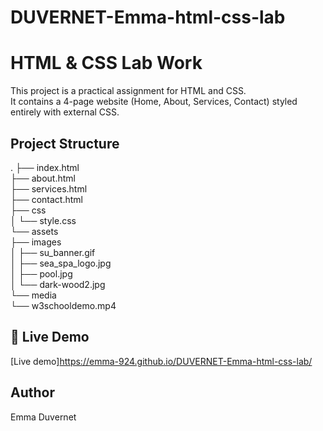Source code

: # DUVERNET-Emma-html-css-lab
# HTML & CSS Lab Work

This project is a practical assignment for HTML and CSS.  
It contains a 4-page website (Home, About, Services, Contact) styled entirely with external CSS.

## Project Structure
.
├── index.html  
├── about.html  
├── services.html  
├── contact.html  
├── css  
│   └── style.css  
└── assets  
    ├── images  
    │   ├── su_banner.gif  
    │   ├── sea_spa_logo.jpg  
    │   ├── pool.jpg  
    │   └── dark-wood2.jpg  
    └── media  
        └── w3schooldemo.mp4  

## 🚀 Live Demo
[Live demo]https://emma-924.github.io/DUVERNET-Emma-html-css-lab/

## Author
Emma Duvernet
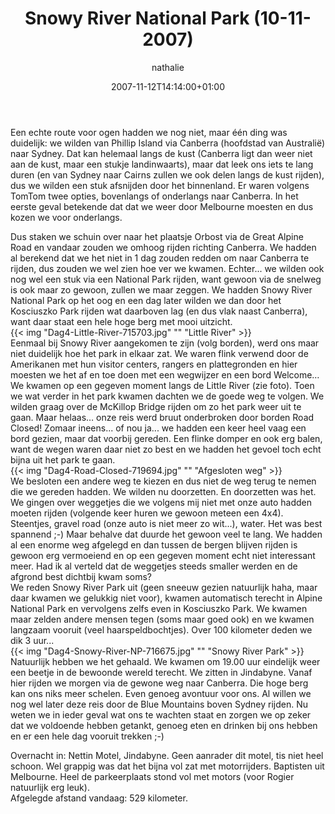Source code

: ﻿---
title: Snowy River National Park (10-11-2007)
author: nathalie
type: post
date: 2007-11-12T14:14:00+01:00
url: /weblog/2007/11/12/snowy-river-national-park-10-11-2007/
commentFolder: 2007-11-12-snowy-river-national-park-10-11-2007
categories:
- Vakantie
tags:
- Australie
resources:
- src: Dag4-Little-River-715703.jpg
  title: Little River
- src: Dag4-Road-Closed-719694.jpg
  title: Afgesloten weg
- src: Dag4-Snowy-River-NP-716675.jpg
  title: Snowy River Park

---
Een echte route voor ogen hadden we nog niet, maar één ding was duidelijk: we wilden van Phillip Island via Canberra (hoofdstad van Australië) naar Sydney. Dat kan helemaal langs de kust (Canberra ligt dan weer niet aan de kust, maar een stukje landinwaarts), maar dat leek ons iets te lang duren (en van Sydney naar Cairns zullen we ook delen langs de kust rijden), dus we wilden een stuk afsnijden door het binnenland. Er waren volgens TomTom twee opties, bovenlangs of onderlangs naar Canberra. In het eerste geval betekende dat dat we weer door Melbourne moesten en dus kozen we voor onderlangs.   

Dus staken we schuin over naar het plaatsje Orbost via de Great Alpine Road en vandaar zouden we omhoog rijden richting Canberra. We hadden al berekend dat we het niet in 1 dag zouden redden om naar Canberra te rijden, dus zouden we wel zien hoe ver we kwamen. Echter... we wilden ook nog wel een stuk via een National Park rijden, want gewoon via de snelweg is ook maar zo gewoon, zullen we maar zeggen. We hadden Snowy River National Park op het oog en een dag later wilden we dan door het Kosciuszko Park rijden wat daarboven lag (en dus vlak naast Canberra), want daar staat een hele hoge berg met mooi uitzicht.  
{{< img "Dag4-Little-River-715703.jpg" ""  "Little River" >}}  
Eenmaal bij Snowy River aangekomen te zijn (volg borden), werd ons maar niet duidelijk hoe het park in elkaar zat. We waren flink verwend door de Amerikanen met hun visitor centers, rangers en plattegronden en hier moesten we het af en toe doen met een wegwijzer en een bord Welcome… We kwamen op een gegeven moment langs de Little River (zie foto). Toen we wat verder in het park kwamen dachten we de goede weg te volgen. We wilden graag over de McKillop Bridge rijden om zo het park weer uit te gaan. Maar helaas… onze reis werd bruut onderbroken door borden Road Closed! Zomaar ineens... of nou ja... we hadden een keer heel vaag een bord gezien, maar dat voorbij gereden. Een flinke domper en ook erg balen, want de wegen waren daar niet zo best en we hadden het gevoel toch echt bijna uit het park te gaan.  
{{< img "Dag4-Road-Closed-719694.jpg" ""  "Afgesloten weg" >}}  
We besloten een andere weg te kiezen en dus niet de weg terug te nemen die we gereden hadden. We wilden nu doorzetten. En doorzetten was het. We gingen over weggetjes die we volgens mij niet met onze auto hadden moeten rijden (volgende keer huren we gewoon meteen een 4x4). Steentjes, gravel road (onze auto is niet meer zo wit...), water. Het was best spannend ;-) Maar behalve dat duurde het gewoon veel te lang. We hadden al een enorme weg afgelegd en dan tussen de bergen blijven rijden is gewoon erg vermoeiend en op een gegeven moment echt niet interessant meer. Had ik al verteld dat de weggetjes steeds smaller werden en de afgrond best dichtbij kwam soms?  
We reden Snowy River Park uit (geen sneeuw gezien natuurlijk haha, maar daar kwamen we gelukkig niet voor), kwamen automatisch terecht in Alpine National Park en vervolgens zelfs even in Kosciuszko Park. We kwamen maar zelden andere mensen tegen (soms maar goed ook) en we kwamen langzaam vooruit (veel haarspeldbochtjes). Over 100 kilometer deden we dik 3 uur...  
{{< img "Dag4-Snowy-River-NP-716675.jpg" ""  "Snowy River Park" >}}  
Natuurlijk hebben we het gehaald. We kwamen om 19.00 uur eindelijk weer een beetje in de bewoonde wereld terecht. We zitten in Jindabyne. Vanaf hier rijden we morgen via de gewone weg naar Canberra. Die hoge berg kan ons niks meer schelen. Even genoeg avontuur voor ons. Al willen we nog wel later deze reis door de Blue Mountains boven Sydney rijden. Nu weten we in ieder geval wat ons te wachten staat en zorgen we op zeker dat we voldoende hebben getankt, genoeg eten en drinken bij ons hebben en er een hele dag vooruit trekken ;-)  

Overnacht in:  Nettin Motel, Jindabyne. Geen aanrader dit motel, tis niet heel schoon. Wel grappig was dat het bijna vol zat met motorrijders. Baptisten uit Melbourne. Heel de parkeerplaats stond vol met motors (voor Rogier natuurlijk erg leuk).   
Afgelegde afstand vandaag:  529 kilometer.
○ ○ ○
* **What is being asked**
Pictures are to be left out. Everything else in the records must be written out exactly.

* **Exercise output**
Source code

: # DUVERNET-Emma-html-css-lab
# HTML & CSS Lab Work

This project is a practical assignment for HTML and CSS.  
It contains a 4-page website (Home, About, Services, Contact) styled entirely with external CSS.

## Project Structure
.
├── index.html  
├── about.html  
├── services.html  
├── contact.html  
├── css  
│   └── style.css  
└── assets  
    ├── images  
    │   ├── su_banner.gif  
    │   ├── sea_spa_logo.jpg  
    │   ├── pool.jpg  
    │   └── dark-wood2.jpg  
    └── media  
        └── w3schooldemo.mp4  

## 🚀 Live Demo
[Live demo]https://emma-924.github.io/DUVERNET-Emma-html-css-lab/

## Author
Emma Duvernet
Source code

: ﻿---
title: Snowy River National Park (10-11-2007)
author: nathalie
type: post
date: 2007-11-12T14:14:00+01:00
url: /weblog/2007/11/12/snowy-river-national-park-10-11-2007/
commentFolder: 2007-11-12-snowy-river-national-park-10-11-2007
categories:
- Vakantie
tags:
- Australie
resources:
- src: Dag4-Little-River-715703.jpg
  title: Little River
- src: Dag4-Road-Closed-719694.jpg
  title: Afgesloten weg
- src: Dag4-Snowy-River-NP-716675.jpg
  title: Snowy River Park

---
Een echte route voor ogen hadden we nog niet, maar één ding was duidelijk: we wilden van Phillip Island via Canberra (hoofdstad van Australië) naar Sydney. Dat kan helemaal langs de kust (Canberra ligt dan weer niet aan de kust, maar een stukje landinwaarts), maar dat leek ons iets te lang duren (en van Sydney naar Cairns zullen we ook delen langs de kust rijden), dus we wilden een stuk afsnijden door het binnenland. Er waren volgens TomTom twee opties, bovenlangs of onderlangs naar Canberra. In het eerste geval betekende dat dat we weer door Melbourne moesten en dus kozen we voor onderlangs.   

Dus staken we schuin over naar het plaatsje Orbost via de Great Alpine Road en vandaar zouden we omhoog rijden richting Canberra. We hadden al berekend dat we het niet in 1 dag zouden redden om naar Canberra te rijden, dus zouden we wel zien hoe ver we kwamen. Echter... we wilden ook nog wel een stuk via een National Park rijden, want gewoon via de snelweg is ook maar zo gewoon, zullen we maar zeggen. We hadden Snowy River National Park op het oog en een dag later wilden we dan door het Kosciuszko Park rijden wat daarboven lag (en dus vlak naast Canberra), want daar staat een hele hoge berg met mooi uitzicht.  
{{< img "Dag4-Little-River-715703.jpg" ""  "Little River" >}}  
Eenmaal bij Snowy River aangekomen te zijn (volg borden), werd ons maar niet duidelijk hoe het park in elkaar zat. We waren flink verwend door de Amerikanen met hun visitor centers, rangers en plattegronden en hier moesten we het af en toe doen met een wegwijzer en een bord Welcome… We kwamen op een gegeven moment langs de Little River (zie foto). Toen we wat verder in het park kwamen dachten we de goede weg te volgen. We wilden graag over de McKillop Bridge rijden om zo het park weer uit te gaan. Maar helaas… onze reis werd bruut onderbroken door borden Road Closed! Zomaar ineens... of nou ja... we hadden een keer heel vaag een bord gezien, maar dat voorbij gereden. Een flinke domper en ook erg balen, want de wegen waren daar niet zo best en we hadden het gevoel toch echt bijna uit het park te gaan.  
{{< img "Dag4-Road-Closed-719694.jpg" ""  "Afgesloten weg" >}}  
We besloten een andere weg te kiezen en dus niet de weg terug te nemen die we gereden hadden. We wilden nu doorzetten. En doorzetten was het. We gingen over weggetjes die we volgens mij niet met onze auto hadden moeten rijden (volgende keer huren we gewoon meteen een 4x4). Steentjes, gravel road (onze auto is niet meer zo wit...), water. Het was best spannend ;-) Maar behalve dat duurde het gewoon veel te lang. We hadden al een enorme weg afgelegd en dan tussen de bergen blijven rijden is gewoon erg vermoeiend en op een gegeven moment echt niet interessant meer. Had ik al verteld dat de weggetjes steeds smaller werden en de afgrond best dichtbij kwam soms?  
We reden Snowy River Park uit (geen sneeuw gezien natuurlijk haha, maar daar kwamen we gelukkig niet voor), kwamen automatisch terecht in Alpine National Park en vervolgens zelfs even in Kosciuszko Park. We kwamen maar zelden andere mensen tegen (soms maar goed ook) en we kwamen langzaam vooruit (veel haarspeldbochtjes). Over 100 kilometer deden we dik 3 uur...  
{{< img "Dag4-Snowy-River-NP-716675.jpg" ""  "Snowy River Park" >}}  
Natuurlijk hebben we het gehaald. We kwamen om 19.00 uur eindelijk weer een beetje in de bewoonde wereld terecht. We zitten in Jindabyne. Vanaf hier rijden we morgen via de gewone weg naar Canberra. Die hoge berg kan ons niks meer schelen. Even genoeg avontuur voor ons. Al willen we nog wel later deze reis door de Blue Mountains boven Sydney rijden. Nu weten we in ieder geval wat ons te wachten staat en zorgen we op zeker dat we voldoende hebben getankt, genoeg eten en drinken bij ons hebben en er een hele dag vooruit trekken ;-)  

Overnacht in:  Nettin Motel, Jindabyne. Geen aanrader dit motel, tis niet heel schoon. Wel grappig was dat het bijna vol zat met motorrijders. Baptisten uit Melbourne. Heel de parkeerplaats stond vol met motors (voor Rogier natuurlijk erg leuk).   
Afgelegde afstand vandaag:  529 kilometer.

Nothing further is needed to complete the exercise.